Reply to S. Harnad's questions, longer version

Tue Aug 30 18:46:06 EDT 1988

Dear Stevan,

This letter is a reply to your posted list of questions and
observations alluding to our paper "On language and connectionism:
Analysis of a PDP model of language acquisition" (Pinker & Prince,
1988; see also Prince and Pinker, 1988).  The questions are based on
misunderstandings of our papers, in which they are already answered.

(1) Contrary to your suggestion, we never claimed that pattern
associators cannot learn the past tense rule, or anything else, in
principle. Our concern is with which theories of the psychology of
language are true.  This question cannot be answered from an archair
but only by examining what people learn and how they learn it.  Our
main conclusion is that the claim that the English past tense rule is
learned and represented as a pattern-associator with distributed
representations over phonological features for input and output forms
(e.g., the Rumelhart-McClelland 1986 model) is false.  That's because
what pattern-associators are good at is precisely what the regular
rule doesn't need. Pattern associators are designed to pick up
patterns of correlation among input and output features. The regular
past tense alternation, as acquired by English speakers, is not
systematically sensitive to phonological features.  Therefore some of
the failures of the R-M model we found are traceable to its trying to
handle the regular rule with an architecture inappropriate to the
regular rule.

We therefore predict that these failures should be seen in other
network models that compute the regular past tense alternation using
pattern associators with distributed phonological representations
(*not* all conceivable network models, in general, in principle,
forever, etc.).  This prediction has been confirmed.  Egedi and Sproat
(1988) devised a network model that retained the assumption of
associations between distributed phonological representations but
otherwise differed radically from the R-M model: it had three layers,
not two; it used a back-propagation learning rule, not just the simple
perceptron convergence procedure; it used position-specific
phonological features, not context-dependent ones; and it had a
completely different output decoder. Nonetheless its successes and
failures were virtually identical to those of the R-M model.

(2) You claim that 

     "the regularities you describe -- both in the
     irregulars and the regulars -- are PRECISELY the kinds of
     invariances you would expect a statistical pattern     
     learner that was sensitive to higher order correlations to
     be able to learn successfully. In particular, the
     form-independent default option for the regulars should be
     readily inducible from a representative sample."

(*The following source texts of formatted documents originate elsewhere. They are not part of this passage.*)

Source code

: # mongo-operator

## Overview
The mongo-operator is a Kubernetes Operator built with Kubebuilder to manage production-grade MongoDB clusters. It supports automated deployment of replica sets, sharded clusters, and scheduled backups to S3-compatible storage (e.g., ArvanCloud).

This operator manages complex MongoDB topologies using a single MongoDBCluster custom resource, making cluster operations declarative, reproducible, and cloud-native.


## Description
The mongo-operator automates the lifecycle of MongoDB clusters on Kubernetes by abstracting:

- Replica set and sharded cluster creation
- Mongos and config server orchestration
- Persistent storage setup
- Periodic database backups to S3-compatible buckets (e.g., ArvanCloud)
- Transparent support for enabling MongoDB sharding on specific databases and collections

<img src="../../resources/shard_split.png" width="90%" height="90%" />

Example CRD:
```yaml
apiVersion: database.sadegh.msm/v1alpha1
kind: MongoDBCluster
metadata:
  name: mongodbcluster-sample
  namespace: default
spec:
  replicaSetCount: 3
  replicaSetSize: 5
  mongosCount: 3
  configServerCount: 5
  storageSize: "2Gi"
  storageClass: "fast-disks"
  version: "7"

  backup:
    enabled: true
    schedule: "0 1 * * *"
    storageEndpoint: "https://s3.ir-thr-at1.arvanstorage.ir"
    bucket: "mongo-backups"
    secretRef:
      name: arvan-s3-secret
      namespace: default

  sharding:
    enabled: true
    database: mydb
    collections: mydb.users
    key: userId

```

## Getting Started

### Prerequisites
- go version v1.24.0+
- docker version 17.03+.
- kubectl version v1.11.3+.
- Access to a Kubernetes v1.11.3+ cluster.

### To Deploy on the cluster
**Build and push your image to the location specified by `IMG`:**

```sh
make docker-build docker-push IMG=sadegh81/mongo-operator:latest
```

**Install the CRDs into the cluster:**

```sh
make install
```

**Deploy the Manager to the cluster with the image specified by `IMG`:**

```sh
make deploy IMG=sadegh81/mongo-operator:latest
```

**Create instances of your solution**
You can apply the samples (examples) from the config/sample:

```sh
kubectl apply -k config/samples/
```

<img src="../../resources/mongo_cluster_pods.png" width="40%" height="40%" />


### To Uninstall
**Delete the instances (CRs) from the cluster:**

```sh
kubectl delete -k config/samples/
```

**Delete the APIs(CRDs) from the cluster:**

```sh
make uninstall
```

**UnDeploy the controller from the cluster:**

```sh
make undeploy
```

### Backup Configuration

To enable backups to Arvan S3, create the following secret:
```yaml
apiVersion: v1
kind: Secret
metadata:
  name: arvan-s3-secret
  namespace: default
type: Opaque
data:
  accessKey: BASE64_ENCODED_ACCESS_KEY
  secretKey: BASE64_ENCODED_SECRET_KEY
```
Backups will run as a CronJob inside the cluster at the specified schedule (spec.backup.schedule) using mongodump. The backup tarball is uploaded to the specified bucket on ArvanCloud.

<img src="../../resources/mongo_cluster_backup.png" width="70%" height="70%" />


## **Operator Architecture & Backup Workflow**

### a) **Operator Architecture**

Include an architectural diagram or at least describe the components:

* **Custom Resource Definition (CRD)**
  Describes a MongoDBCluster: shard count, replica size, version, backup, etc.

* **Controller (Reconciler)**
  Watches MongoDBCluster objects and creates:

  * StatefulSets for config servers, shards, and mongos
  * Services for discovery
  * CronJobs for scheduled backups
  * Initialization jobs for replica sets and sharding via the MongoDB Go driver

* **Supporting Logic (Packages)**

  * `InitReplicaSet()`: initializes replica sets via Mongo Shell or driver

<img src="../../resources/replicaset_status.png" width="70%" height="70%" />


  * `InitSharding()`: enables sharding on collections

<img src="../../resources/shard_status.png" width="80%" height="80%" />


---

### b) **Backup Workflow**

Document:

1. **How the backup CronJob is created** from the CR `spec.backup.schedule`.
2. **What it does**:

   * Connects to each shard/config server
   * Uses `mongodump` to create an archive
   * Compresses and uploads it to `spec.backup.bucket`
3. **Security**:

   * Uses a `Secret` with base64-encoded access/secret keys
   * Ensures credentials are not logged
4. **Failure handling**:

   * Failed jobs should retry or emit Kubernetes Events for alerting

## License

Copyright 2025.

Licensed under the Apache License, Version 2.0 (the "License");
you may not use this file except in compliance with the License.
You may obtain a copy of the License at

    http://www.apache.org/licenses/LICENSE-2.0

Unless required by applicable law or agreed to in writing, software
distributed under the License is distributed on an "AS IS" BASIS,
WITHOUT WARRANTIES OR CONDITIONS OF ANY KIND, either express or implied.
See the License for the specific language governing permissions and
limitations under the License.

This is an interesting claim and we strongly encourage you to back it
up with argument and analysis; a real demonstration of its truth would
be a significant advance.  It's certainly false of the R-M and
Egedi-Sproat models.  There's a real danger in this kind of glib
commentary of trivializing the issues by assuming that net models are
a kind of miraculous wonder tissue that can do anything.  The
brilliance of the Rumelhart and McClelland (1986) paper is that they
studiously avoided this trap. In the section of their paper called
"Learning regular and exceptional patterns in a pattern associator"
they took great pains to point out that pattern associators are good
at specific things, especially exploiting statistical regularities in
the mapping from one set of featural patterns to another. They then
made the interesting emprical claim that these basic properties of the
pattern associator model lie at the heart of the acquisition of the
past tense. Indeed, the properties of the model afforded it some
interesting successes with the *irregular* alternations, which fall
into family resemblance clusters of the sort that pattern associators
handle in interesting ways.  But it is exactly these properties of the
model that made it fail at the *regular* alternation, which does not
form family resemblance clusters.

We like to think that these kinds of comparisons make for productive
empirical science. The successes of the pattern associator
architecture for irregulars teaches us something about the psychology
of the irregulars (basically a memory phenomenon, we argue), and its
failures for the regulars teach us something about the psychology of
the regulars (use of a default rule, we argue).  Rumelhart and
McClelland disagree with us over the facts but not over the key
emprical tests. They hold that pattern associators have particular
aptitudes that are suited to modeling certain kinds of processes,
which they claim are those of cognition.  One can argue for or against
this and learn something about psychology while so doing.  Your claim
about a 'statistical pattern learner...sensitive to higher order
correlations' is essentially impossible to evaluate.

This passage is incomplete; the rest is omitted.